I live in an economically challenged city with a very expensive university. This university is on a hill above the city and for many years only came down to do research and dispense charity. Although they have given us many hours of wonderful sports to enjoy they have never offered special tuition rates to residents of the city. For many years they had an off campus division devoted to serving part time and evening students, but costs were the same as for on campus courses. Most city and area residents of middle means or below have to go out of town to college.
In many ways (besides sports) we are very lucky that this university is so successful. It puts us on the map of the state. It is probably responsible for the richness of our cultural life. After all, we have a very good symphony orchestra which would most likely not have lasted here without the patronage of the university. We used to attract major ballets, we have a famous authors lecture series, we have several options for theater including the university student theater.
This university shows signs lately of trying to interact with the city in a more positive way. Our city is dying. The university is trying to help resuscitate it. They want to create a “corridor” to connect the university and the city. They made a tangible contribution to the city when they moved their architecture students studios to a downtown location (near the most vibrant downtown area.) Now they want to add bicycle lanes to this corridor which connects the university and its architecture students. The push for bicycle lanes seems more than a little self serving. In a city that gets an average of 100 inches of snow each winter, bike lanes sound expensive to design and maintain given the economic and meteorological climate. Although it seems low on the priority list of a city that is basically empty, it may have some unforeseen benefits. Anything that brings the university down off the hill and gets them to interact with the rest of us, to lend us their considerable talents, should have some positive outcomes. Already it has attracted an architectural and an engineering firm back into downtown (albeit, it to that only vibrant neighborhood.)

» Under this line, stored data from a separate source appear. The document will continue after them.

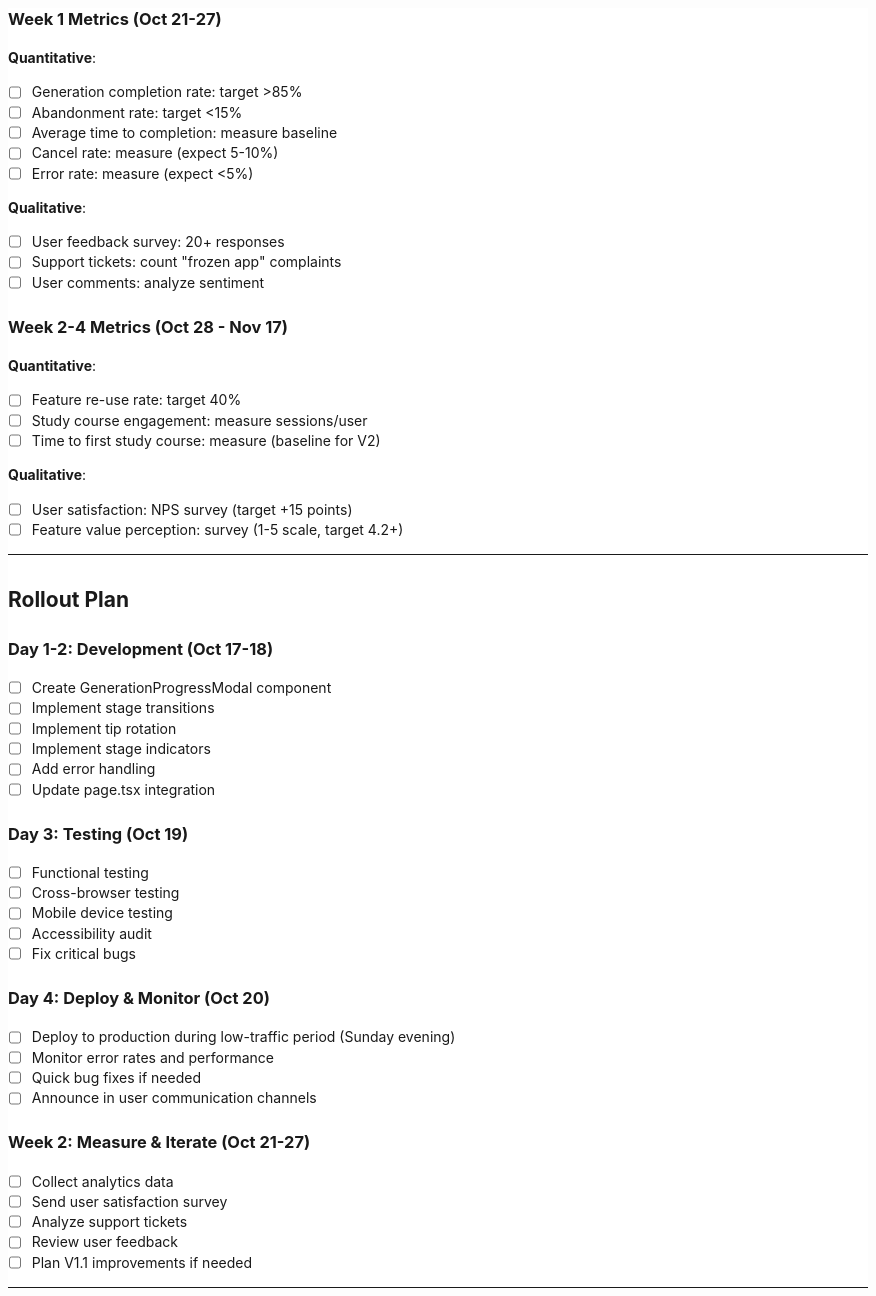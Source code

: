 ### Week 1 Metrics (Oct 21-27)

**Quantitative**:
- [ ] Generation completion rate: target >85%
- [ ] Abandonment rate: target <15%
- [ ] Average time to completion: measure baseline
- [ ] Cancel rate: measure (expect 5-10%)
- [ ] Error rate: measure (expect <5%)

**Qualitative**:
- [ ] User feedback survey: 20+ responses
- [ ] Support tickets: count "frozen app" complaints
- [ ] User comments: analyze sentiment

### Week 2-4 Metrics (Oct 28 - Nov 17)

**Quantitative**:
- [ ] Feature re-use rate: target 40%
- [ ] Study course engagement: measure sessions/user
- [ ] Time to first study course: measure (baseline for V2)

**Qualitative**:
- [ ] User satisfaction: NPS survey (target +15 points)
- [ ] Feature value perception: survey (1-5 scale, target 4.2+)

---

## Rollout Plan

### Day 1-2: Development (Oct 17-18)
- [ ] Create GenerationProgressModal component
- [ ] Implement stage transitions
- [ ] Implement tip rotation
- [ ] Implement stage indicators
- [ ] Add error handling
- [ ] Update page.tsx integration

### Day 3: Testing (Oct 19)
- [ ] Functional testing
- [ ] Cross-browser testing
- [ ] Mobile device testing
- [ ] Accessibility audit
- [ ] Fix critical bugs

### Day 4: Deploy & Monitor (Oct 20)
- [ ] Deploy to production during low-traffic period (Sunday evening)
- [ ] Monitor error rates and performance
- [ ] Quick bug fixes if needed
- [ ] Announce in user communication channels

### Week 2: Measure & Iterate (Oct 21-27)
- [ ] Collect analytics data
- [ ] Send user satisfaction survey
- [ ] Analyze support tickets
- [ ] Review user feedback
- [ ] Plan V1.1 improvements if needed

---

It is still also true that most people from the area cannot even think about going to this school. Most of us have to start at the community college and transfer out of town to finish our college educations, and maybe we end up living the rest of our lives elsewhere.
I believe if you wanted to forge a lifetime relationship with a community you would offer the people in that community a way to lift themselves up – well publicized scholarships or special fee rates. There is a lot of resentment in this community along with our appreciation and gratitude. We want our university to stay, but we would like to be able to pursue our college careers here, in our own city.